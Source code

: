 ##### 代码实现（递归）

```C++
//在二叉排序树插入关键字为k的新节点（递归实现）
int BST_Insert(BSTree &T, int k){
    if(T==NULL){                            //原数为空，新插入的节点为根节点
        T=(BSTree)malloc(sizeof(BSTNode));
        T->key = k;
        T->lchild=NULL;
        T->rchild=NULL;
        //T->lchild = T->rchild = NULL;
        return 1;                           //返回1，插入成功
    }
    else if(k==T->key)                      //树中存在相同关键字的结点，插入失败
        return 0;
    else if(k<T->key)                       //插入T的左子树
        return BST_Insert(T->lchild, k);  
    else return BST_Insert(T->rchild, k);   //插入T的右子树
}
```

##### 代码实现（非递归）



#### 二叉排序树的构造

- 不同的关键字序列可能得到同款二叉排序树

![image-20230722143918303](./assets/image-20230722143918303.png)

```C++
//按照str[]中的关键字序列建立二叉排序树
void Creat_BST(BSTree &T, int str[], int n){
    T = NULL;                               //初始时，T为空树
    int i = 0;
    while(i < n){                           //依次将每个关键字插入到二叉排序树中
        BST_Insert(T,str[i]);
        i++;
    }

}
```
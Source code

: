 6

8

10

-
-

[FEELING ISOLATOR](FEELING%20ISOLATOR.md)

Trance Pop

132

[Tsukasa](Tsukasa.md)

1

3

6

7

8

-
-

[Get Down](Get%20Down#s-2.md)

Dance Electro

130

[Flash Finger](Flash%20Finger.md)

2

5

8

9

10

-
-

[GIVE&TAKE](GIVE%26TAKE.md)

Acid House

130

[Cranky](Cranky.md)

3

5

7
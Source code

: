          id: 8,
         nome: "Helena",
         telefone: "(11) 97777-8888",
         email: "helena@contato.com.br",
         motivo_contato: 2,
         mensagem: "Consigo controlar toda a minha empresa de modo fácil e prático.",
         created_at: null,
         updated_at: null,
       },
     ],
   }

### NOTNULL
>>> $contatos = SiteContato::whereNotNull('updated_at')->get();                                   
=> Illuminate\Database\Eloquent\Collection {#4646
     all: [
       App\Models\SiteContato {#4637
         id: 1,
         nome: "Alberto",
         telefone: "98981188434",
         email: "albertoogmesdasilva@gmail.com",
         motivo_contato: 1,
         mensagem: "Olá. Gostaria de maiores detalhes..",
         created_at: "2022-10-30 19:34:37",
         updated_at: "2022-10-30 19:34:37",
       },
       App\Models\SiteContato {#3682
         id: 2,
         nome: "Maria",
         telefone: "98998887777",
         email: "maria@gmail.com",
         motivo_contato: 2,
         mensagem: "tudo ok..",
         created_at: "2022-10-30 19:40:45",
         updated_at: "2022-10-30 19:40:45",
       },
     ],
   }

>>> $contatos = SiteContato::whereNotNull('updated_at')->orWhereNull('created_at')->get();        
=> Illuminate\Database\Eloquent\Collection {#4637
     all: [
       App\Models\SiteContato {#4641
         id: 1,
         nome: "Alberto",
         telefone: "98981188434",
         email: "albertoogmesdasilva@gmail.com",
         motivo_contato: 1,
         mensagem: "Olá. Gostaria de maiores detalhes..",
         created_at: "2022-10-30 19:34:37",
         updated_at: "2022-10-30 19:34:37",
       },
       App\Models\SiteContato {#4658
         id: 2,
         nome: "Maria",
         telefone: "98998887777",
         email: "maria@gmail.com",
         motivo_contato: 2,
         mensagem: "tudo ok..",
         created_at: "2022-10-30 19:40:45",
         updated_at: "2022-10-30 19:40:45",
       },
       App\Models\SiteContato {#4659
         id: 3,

+---+

* **Task brief**: Give back each line above exactly as written.

* **Task result**:
Source code

: ##### 代码实现（递归）

```C++
//在二叉排序树插入关键字为k的新节点（递归实现）
int BST_Insert(BSTree &T, int k){
    if(T==NULL){                            //原数为空，新插入的节点为根节点
        T=(BSTree)malloc(sizeof(BSTNode));
        T->key = k;
        T->lchild=NULL;
        T->rchild=NULL;
        //T->lchild = T->rchild = NULL;
        return 1;                           //返回1，插入成功
    }
    else if(k==T->key)                      //树中存在相同关键字的结点，插入失败
        return 0;
    else if(k<T->key)                       //插入T的左子树
        return BST_Insert(T->lchild, k);  
    else return BST_Insert(T->rchild, k);   //插入T的右子树
}
```

##### 代码实现（非递归）



#### 二叉排序树的构造

- 不同的关键字序列可能得到同款二叉排序树

![image-20230722143918303](./assets/image-20230722143918303.png)

```C++
//按照str[]中的关键字序列建立二叉排序树
void Creat_BST(BSTree &T, int str[], int n){
    T = NULL;                               //初始时，T为空树
    int i = 0;
    while(i < n){                           //依次将每个关键字插入到二叉排序树中
        BST_Insert(T,str[i]);
        i++;
    }

}
```
Source code

: 6

8

10

-
-

[FEELING ISOLATOR](FEELING%20ISOLATOR.md)

Trance Pop

132

[Tsukasa](Tsukasa.md)

1

3

6

7

8

-
-

[Get Down](Get%20Down#s-2.md)

Dance Electro

130

[Flash Finger](Flash%20Finger.md)

2

5

8

9

10

-
-

[GIVE&TAKE](GIVE%26TAKE.md)

Acid House

130

[Cranky](Cranky.md)

3

5

7
Source code

:          id: 8,
         nome: "Helena",
         telefone: "(11) 97777-8888",
         email: "helena@contato.com.br",
         motivo_contato: 2,
         mensagem: "Consigo controlar toda a minha empresa de modo fácil e prático.",
         created_at: null,
         updated_at: null,
       },
     ],
   }

### NOTNULL
>>> $contatos = SiteContato::whereNotNull('updated_at')->get();                                   
=> Illuminate\Database\Eloquent\Collection {#4646
     all: [
       App\Models\SiteContato {#4637
         id: 1,
         nome: "Alberto",
         telefone: "98981188434",
         email: "albertoogmesdasilva@gmail.com",
         motivo_contato: 1,
         mensagem: "Olá. Gostaria de maiores detalhes..",
         created_at: "2022-10-30 19:34:37",
         updated_at: "2022-10-30 19:34:37",
       },
       App\Models\SiteContato {#3682
         id: 2,
         nome: "Maria",
         telefone: "98998887777",
         email: "maria@gmail.com",
         motivo_contato: 2,
         mensagem: "tudo ok..",
         created_at: "2022-10-30 19:40:45",
         updated_at: "2022-10-30 19:40:45",
       },
     ],
   }

>>> $contatos = SiteContato::whereNotNull('updated_at')->orWhereNull('created_at')->get();        
=> Illuminate\Database\Eloquent\Collection {#4637
     all: [
       App\Models\SiteContato {#4641
         id: 1,
         nome: "Alberto",
         telefone: "98981188434",
         email: "albertoogmesdasilva@gmail.com",
         motivo_contato: 1,
         mensagem: "Olá. Gostaria de maiores detalhes..",
         created_at: "2022-10-30 19:34:37",
         updated_at: "2022-10-30 19:34:37",
       },
       App\Models\SiteContato {#4658
         id: 2,
         nome: "Maria",
         telefone: "98998887777",
         email: "maria@gmail.com",
         motivo_contato: 2,
         mensagem: "tudo ok..",
         created_at: "2022-10-30 19:40:45",
         updated_at: "2022-10-30 19:40:45",
       },
       App\Models\SiteContato {#4659
         id: 3,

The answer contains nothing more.